In the listing below, locate the lines that hold "trees" and copy them.

[[ Dataset, beginning ]]

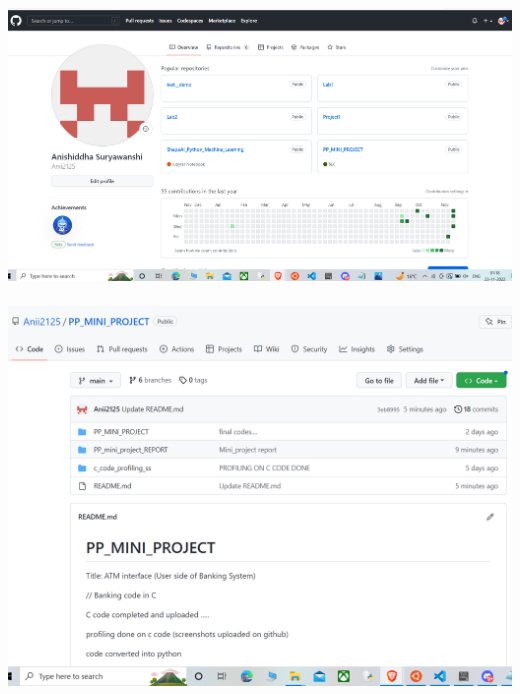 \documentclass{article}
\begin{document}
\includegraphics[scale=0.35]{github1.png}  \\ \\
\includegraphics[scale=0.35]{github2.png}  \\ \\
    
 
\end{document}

[[ Dataset, end ]]
[[ Dataset, beginning ]]

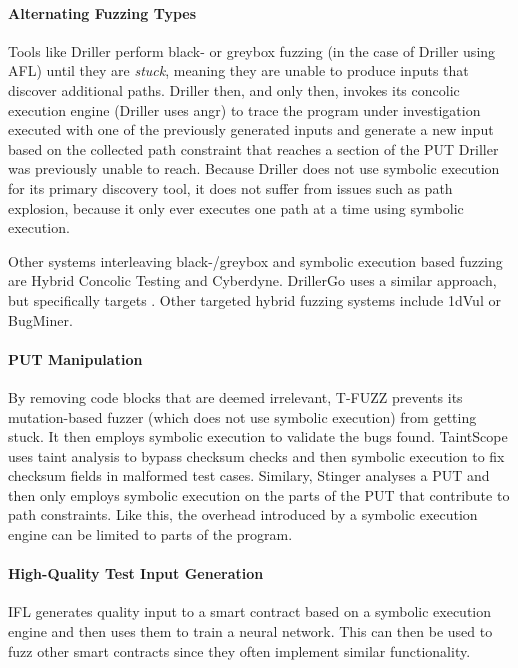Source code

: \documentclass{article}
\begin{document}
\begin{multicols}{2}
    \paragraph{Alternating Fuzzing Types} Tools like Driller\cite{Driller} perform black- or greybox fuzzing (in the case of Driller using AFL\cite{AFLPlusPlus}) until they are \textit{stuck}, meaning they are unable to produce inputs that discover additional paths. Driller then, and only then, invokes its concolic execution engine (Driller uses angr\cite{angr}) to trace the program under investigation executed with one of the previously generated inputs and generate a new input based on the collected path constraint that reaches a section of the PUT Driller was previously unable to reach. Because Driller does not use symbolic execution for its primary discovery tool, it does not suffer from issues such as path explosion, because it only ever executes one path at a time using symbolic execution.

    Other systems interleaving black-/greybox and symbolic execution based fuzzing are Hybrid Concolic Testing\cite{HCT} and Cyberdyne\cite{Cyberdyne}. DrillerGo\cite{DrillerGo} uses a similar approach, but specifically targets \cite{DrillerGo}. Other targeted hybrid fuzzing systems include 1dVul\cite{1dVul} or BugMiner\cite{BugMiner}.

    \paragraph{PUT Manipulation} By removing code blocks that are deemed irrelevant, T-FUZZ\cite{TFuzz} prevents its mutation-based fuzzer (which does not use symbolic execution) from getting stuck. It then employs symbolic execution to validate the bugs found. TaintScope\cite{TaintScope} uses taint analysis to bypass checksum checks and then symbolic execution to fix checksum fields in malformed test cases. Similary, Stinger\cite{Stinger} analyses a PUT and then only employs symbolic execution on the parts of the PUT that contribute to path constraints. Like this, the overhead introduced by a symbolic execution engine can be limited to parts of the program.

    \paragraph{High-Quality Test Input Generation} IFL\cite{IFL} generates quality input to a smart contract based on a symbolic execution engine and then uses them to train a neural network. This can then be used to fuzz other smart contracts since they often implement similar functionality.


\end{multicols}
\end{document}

[[ Dataset, end ]]
[[ Dataset, beginning ]]

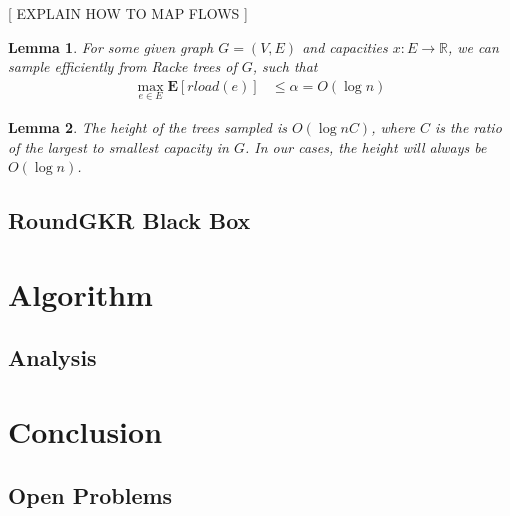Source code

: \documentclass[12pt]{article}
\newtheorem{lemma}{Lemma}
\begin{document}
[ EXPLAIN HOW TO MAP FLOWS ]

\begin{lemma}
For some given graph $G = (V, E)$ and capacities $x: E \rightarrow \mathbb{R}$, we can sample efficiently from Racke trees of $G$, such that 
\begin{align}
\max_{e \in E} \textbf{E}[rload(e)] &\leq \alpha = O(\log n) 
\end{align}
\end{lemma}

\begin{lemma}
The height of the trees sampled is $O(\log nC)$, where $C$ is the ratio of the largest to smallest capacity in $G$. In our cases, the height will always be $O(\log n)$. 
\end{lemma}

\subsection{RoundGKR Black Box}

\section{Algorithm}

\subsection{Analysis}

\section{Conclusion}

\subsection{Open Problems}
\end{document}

[[ Dataset, end ]]

• [Result of this task]
For some given graph $G = (V, E)$ and capacities $x: E \rightarrow \mathbb{R}$, we can sample efficiently from Racke trees of $G$, such that 
The height of the trees sampled is $O(\log nC)$, where $C$ is the ratio of the largest to smallest capacity in $G$. In our cases, the height will always be $O(\log n)$. 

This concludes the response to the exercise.